The arenques prepared as above but without being put into olive oil, are also superb when done as a Danish sweet and sour pickle. The Danes use real salted herring for this dish but the following recipe works perfectly well with fillets of arenques salados.
Recipe
For sweet and sour arenques salados you will need: 24 desalted arenque fillets (that is, 12 arenques), 250grs granulated sugar, 150mls vinegar (wine or cider, the latter being less aggressive), 12 black peppercorns, teaspoon mix of whole cloves and caraway seeds (alcaravea), a sprinkling of hot chilli flakes, 2 or 3 large white onions (sliced), 8 bay leaves.
Put the sugar, vinegar, peppercorns and other spices into a small stainless steel saucepan and simmer for four minutes. Leave it to cool down to room temperature. Layer the arenque fillets in a wide-necked glass jar with the sliced onions and bay leaves in between. Pour in the cold marinade and leave jar in the fridge for at least a week.
Herrings done like this are an essential part of the Danish smørrebrød but they also work nicely with European style hors d’oeuvres. They are also excellent when eaten on their own as a starter with brown bread and butter.
Danish recipe
You can use the arenques in another Danish recipe. Make a bechamel sauce with two tablespoons each of butter and flour. When the sauce is smooth and fully cooked, add one tablespoon of vinegar, a teaspoon of prepared mustard, plus salt and pepper to taste. Leave aside until cold.
Cut into small pieces four or five fillets of arenques, three boiled potatoes, one or two pickled beetroots, two big gherkins, one Granny Smith apple and about eight heaped tablespoons of leftover roasted or boiled beef or pork.
Stir everything into the sauce and correct seasoning, if necessary. Serve on a flat rectangular or oval plate garnished with slices or quarters of hard-boiled eggs and shredded lettuce.
Sout cream salad
You can also turn the arenque fillets into a sour cream salad. Put 250grs of sour cream in a bowl, add three tablespoons of snipped chives and about 50grs of chopped white onion.
Season the mixture with lemon juice and Worcestershire sauce to taste, plus prepared mustard, sugar, cayenne and freshly ground black pepper. Cut arenque fillets into smallish pieces, stir them into the mixture and leave it in the fridge for 12 hours. Before serving, sprinkle with snipped fresh dillweed (eneldo fresco).

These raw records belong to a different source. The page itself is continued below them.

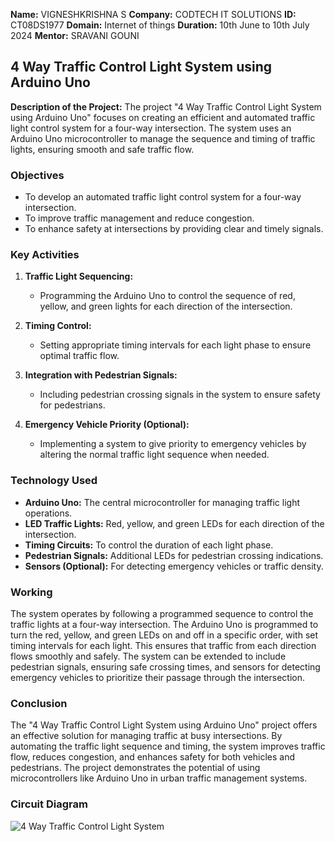 **Name:** VIGNESHKRISHNA S 
**Company:** CODTECH IT SOLUTIONS 
**ID:** CT08DS1977 
**Domain:** Internet of things 
**Duration:** 10th June to 10th July 2024 
**Mentor:** SRAVANI GOUNI

## 4 Way Traffic Control Light System using Arduino Uno

**Description of the Project:**
The project "4 Way Traffic Control Light System using Arduino Uno" focuses on creating an efficient and automated traffic light control system for a four-way intersection. The system uses an Arduino Uno microcontroller to manage the sequence and timing of traffic lights, ensuring smooth and safe traffic flow.

### Objectives
- To develop an automated traffic light control system for a four-way intersection.
- To improve traffic management and reduce congestion.
- To enhance safety at intersections by providing clear and timely signals.

### Key Activities
1. **Traffic Light Sequencing:**
   - Programming the Arduino Uno to control the sequence of red, yellow, and green lights for each direction of the intersection.
   
2. **Timing Control:**
   - Setting appropriate timing intervals for each light phase to ensure optimal traffic flow.
   
3. **Integration with Pedestrian Signals:**
   - Including pedestrian crossing signals in the system to ensure safety for pedestrians.

4. **Emergency Vehicle Priority (Optional):**
   - Implementing a system to give priority to emergency vehicles by altering the normal traffic light sequence when needed.

### Technology Used
- **Arduino Uno:** The central microcontroller for managing traffic light operations.
- **LED Traffic Lights:** Red, yellow, and green LEDs for each direction of the intersection.
- **Timing Circuits:** To control the duration of each light phase.
- **Pedestrian Signals:** Additional LEDs for pedestrian crossing indications.
- **Sensors (Optional):** For detecting emergency vehicles or traffic density.

### Working
The system operates by following a programmed sequence to control the traffic lights at a four-way intersection. The Arduino Uno is programmed to turn the red, yellow, and green LEDs on and off in a specific order, with set timing intervals for each light. This ensures that traffic from each direction flows smoothly and safely. The system can be extended to include pedestrian signals, ensuring safe crossing times, and sensors for detecting emergency vehicles to prioritize their passage through the intersection.

### Conclusion
The "4 Way Traffic Control Light System using Arduino Uno" project offers an effective solution for managing traffic at busy intersections. By automating the traffic light sequence and timing, the system improves traffic flow, reduces congestion, and enhances safety for both vehicles and pedestrians. The project demonstrates the potential of using microcontrollers like Arduino Uno in urban traffic management systems.

### Circuit Diagram 



























![4 Way Traffic Control Light System](https://github.com/Vigneshkrishna8/Codtech-intern-Task--2/assets/138277517/2d35f0e5-e7a9-4517-b3ef-7803bee8f766)
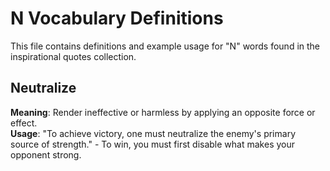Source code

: # N Vocabulary Definitions

This file contains definitions and example usage for "N" words found in the inspirational quotes collection.

## Neutralize
**Meaning**: Render ineffective or harmless by applying an opposite force or effect.  
**Usage**: "To achieve victory, one must neutralize the enemy's primary source of strength." - To win, you must first disable what makes your opponent strong.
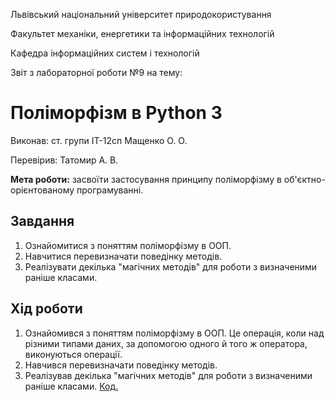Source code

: Львівський національний університет природокористування

Факультет механіки, енергетики та інформаційних технологій

Кафедра інформаційних систем і технологій 

Звіт з лабораторної роботи №9
на тему: 

# Поліморфізм в Python 3

Виконав: ст. групи ІТ-12сп Мащенко О. О.

Перевірив: Татомир А. В.

**Мета роботи:** засвоїти застосування принципу поліморфізму в об'єктно-орієнтованому програмуванні.

## Завдання
1. Ознайомитися з поняттям поліморфізму в ООП. 
2. Навчитися перевизначати поведінку методів. 
3. Реалізувати декілька "магічних методів" для роботи з визначеними раніше класами.

## Хід роботи
1. Ознайомився з поняттям поліморфізму в ООП. Це операція, коли над різними типами даних, за допомогою одного й того ж оператора, виконуються операції.
2. Навчився перевизначати поведінку методів.
3. Реалізував декілька "магічних методів" для роботи з визначеними раніше класами.
[Код.](./main.py)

With a jar of prepared horseradish you can make another very simple kind of cream salad. Add some prepared horseradish to 300grs of cream — the amount will depend on how hot the horseradish is and how hot you want the salad to be. Start with a little and continue until it tastes right for you.
Season with sugar and salt (bearing in mind the saltiness of the arenques) and lemon juice to taste. Stir in pieces of arenques and leave it in the fridge for about 12 hours. Just before serving, sprinkle with finely chopped parsley.